Republican Party, on January you’ll control both houses of Congress and will want to show that you can use that control to actually get things done, and not just use it to hate on all things Obama. The opportunities to do that will be legion, but here’s one thing on the to-do list that should be simple, and you’ll put at ease millions of people who are receiving Social Security disability insurance.
As noted in a report released Tuesday by the Center for Budget and Policy Priorities, the Social Security Disability Insurance (DI) trust fund needs to be replenished before the end of 2016. “That necessity comes as no surprise and does not pose a crisis,” the report said, “and policymakers can address it with a simple, time-honored solution: boosting DI’s share of the Social Security payroll tax, which also funds retirement benefits.”
Paul N. Van de Water, one of the authors of the report, told me that a bill to do just that would likely be introduced in Congress next year. But right-wing opponents have a head-start in poisoning the political climate for that bill. The Heritage Foundation issued a broadside this summer that asserted right in its headline that such a reallocation would “rob Social Security and prevent necessary disability insurance reforms.” Their “necessary” reforms would, as you might expect, strive to sharply limit the ability of people with disabilities to obtain benefits.
But the “robbery” charge is laughable in the context of the 11 times since 1968 that Congress has moved money between the disability insurance fund and what’s commonly known as the Social Security trust fund (technically Old-Age and Survivors Insurance, or OASI).
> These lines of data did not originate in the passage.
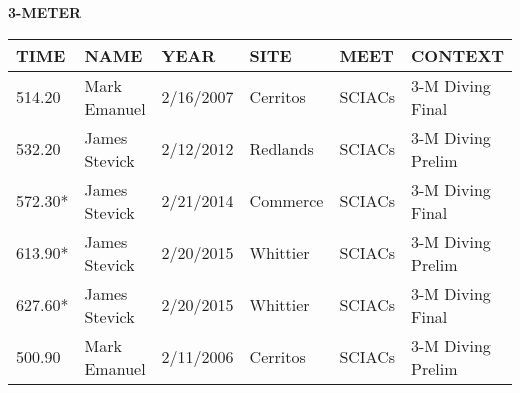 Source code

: \vspace{0.4cm}

\begin{center}
\begin{minipage}[t]{0.7\textwidth}
\centering
\textbf{3-METER}\\[0.05cm]
\begin{tabular}{@{}p{1.8cm}p{2.8cm}p{1.2cm}p{1.4cm}p{1.4cm}p{2.0cm}@{}}
\hline
\textbf{TIME} & \textbf{NAME} & \textbf{YEAR} & \textbf{SITE} & \textbf{MEET} & \textbf{CONTEXT} \\
\hline
514.20 & Mark Emanuel & 2/16/2007 & Cerritos & SCIACs & 3-M Diving Final \\
532.20 & James Stevick & 2/12/2012 & Redlands & SCIACs & 3-M Diving Prelim \\
572.30* & James Stevick & 2/21/2014 & Commerce & SCIACs & 3-M Diving Final \\
613.90* & James Stevick & 2/20/2015 & Whittier & SCIACs & 3-M Diving Prelim \\
627.60* & James Stevick & 2/20/2015 & Whittier & SCIACs & 3-M Diving Final \\
500.90 & Mark Emanuel & 2/11/2006 & Cerritos & SCIACs & 3-M Diving Prelim \\
\hline
\end{tabular}
\end{minipage}
\end{center}

\vspace{0.4cm}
These transfers have since the 1980s maintained a roughly five-to-one balance between the larger Social Security fund and the disability fund. If anything, the report said, “past reallocations have left DI underfunded” – most notably a 1983 change that lowered the share of the payroll tax going to disability in order to keep solvent the Social Security program.
The change envisioned in the CBPP report would mean that, assuming Congress did nothing else, both the disability and Social Security funds would be able to pay full benefits through 2033. That would shorten by about a year the ability of the Social Security fund to pay full benefits under current law. Still, that should be an easy call for a Congress focused on governing: Take the short-term step now to address the disability fund shortfall, then work through what’s needed for the long-term viability of both funds.
The long-term trust fund solvency issue may be a harder lift politically in the fevered political swamp of Capitol Hill (although it really isn’t outside the Beltway). But it’s not so complicated: “According to the program’s actuaries, increasing real wage growth by 0.5 percentage points would close about one-quarter of Social Security’s 75-year deficit,” Van de Water said, and the rest could be closed by making high-wage workers pay the same share of their income into Social Security that low-wage and middle-class workers pay.
In other words, creating more jobs with good wages – ensuring that working people share more of the fruits of economic growth – and making payroll taxes more fair would make the Social Security and disability programs solvent for decades to come – without increasing the retirement age or making it harder for people with disabilities to qualify for benefits.
But first, let’s see if Republicans have the governance capacity to make a small adjustment to extend the life of the disability insurance program – or if they revert to demagoguery and obstruction.